Para ilustrar o que dizemos, contaremos o seguinte fato, ocorrido em 1817:
– Tendo sido acometido por uma afecção ocular o pequeno príncipe D. Sebastião, neto do rei, prometera D. João VI à Virgem protetora dos olhos, levar a criança ao seu templo, caso o mal de que ela padecia sarasse com brevidade.
Restabelecendo-se o menino, o rei teve de cumprir o voto.
Mas de que forma, se a sua carruagem não podia transitar pela rua que ia ter à igreja? E à augusta pessoa do rei não pareceria bem caminhar a pé, pelos mesmos becos por onde passavam os homens vulgares…
Nessa contingência, só havia uma solução: mandar abrir uma rua com princípio no Convento da Ajuda (atual bairro da Cinelândia) em linha reta até Santa Luzia.

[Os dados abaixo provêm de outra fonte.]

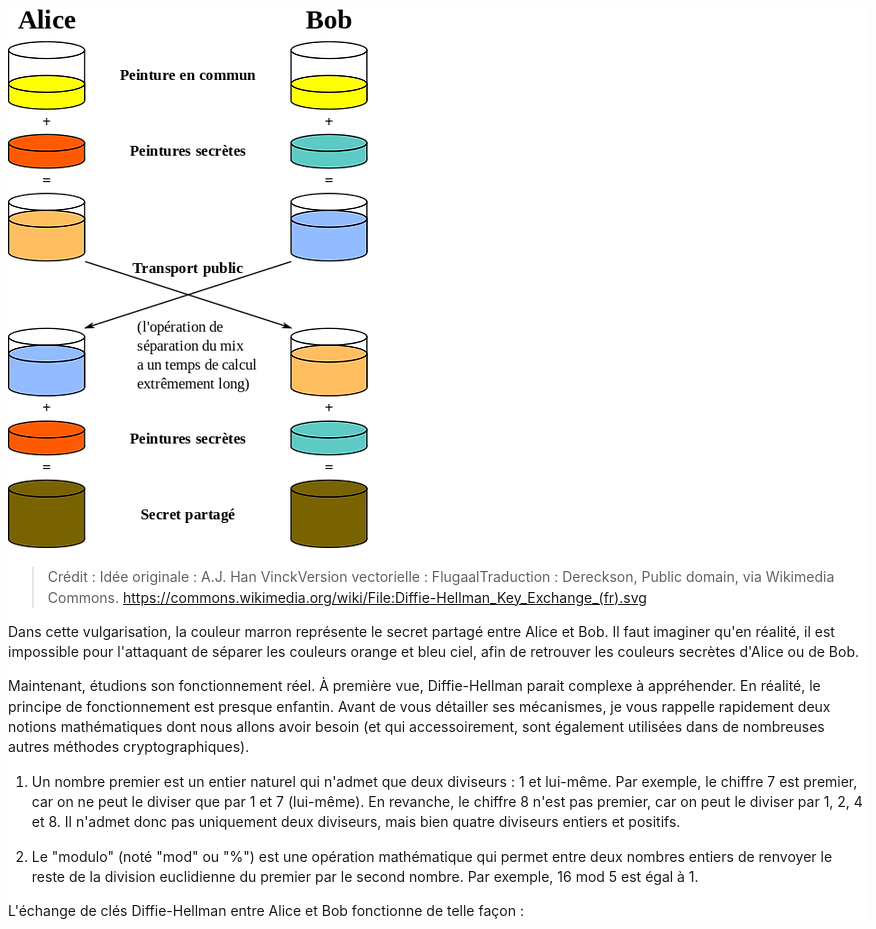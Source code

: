 ![image](assets/13.png)

>Crédit : Idée originale : A.J. Han VinckVersion vectorielle : FlugaalTraduction : Dereckson, Public domain, via Wikimedia Commons. https://commons.wikimedia.org/wiki/File:Diffie-Hellman_Key_Exchange_(fr).svg

Dans cette vulgarisation, la couleur marron représente le secret partagé entre Alice et Bob. Il faut imaginer qu'en réalité, il est impossible pour l'attaquant de séparer les couleurs orange et bleu ciel, afin de retrouver les couleurs secrètes d'Alice ou de Bob.

Maintenant, étudions son fonctionnement réel. À première vue, Diffie-Hellman parait complexe à appréhender. En réalité, le principe de fonctionnement est presque enfantin. Avant de vous détailler ses mécanismes, je vous rappelle rapidement deux notions mathématiques dont nous allons avoir besoin (et qui accessoirement, sont également utilisées dans de nombreuses autres méthodes cryptographiques). 

1. Un nombre premier est un entier naturel qui n'admet que deux diviseurs : 1 et lui-même. Par exemple, le chiffre 7 est premier, car on ne peut le diviser que par 1 et 7 (lui-même). En revanche, le chiffre 8 n'est pas premier, car on peut le diviser par 1, 2, 4 et 8. Il n'admet donc pas uniquement deux diviseurs, mais bien quatre diviseurs entiers et positifs.

2. Le "modulo" (noté "mod" ou "%") est une opération mathématique qui permet entre deux nombres entiers de renvoyer le reste de la division euclidienne du premier par le second nombre. Par exemple, 16 mod 5 est égal à 1.


L'échange de clés Diffie-Hellman entre Alice et Bob fonctionne de telle façon :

Foi o que se fez, apesar dos protestos dos proprietários dos terrenos que interceptavam a realização do traçado real, aos quais o erário pagou pesadas indenizações. Mas a promessa foi satisfeita.
Essa nova rua beneficiou grandemente a igreja, que assim teve acesso mais fácil, mais cômodo e mais decente, graças ao espírito profundamente religioso de Sua Majestade sereníssima…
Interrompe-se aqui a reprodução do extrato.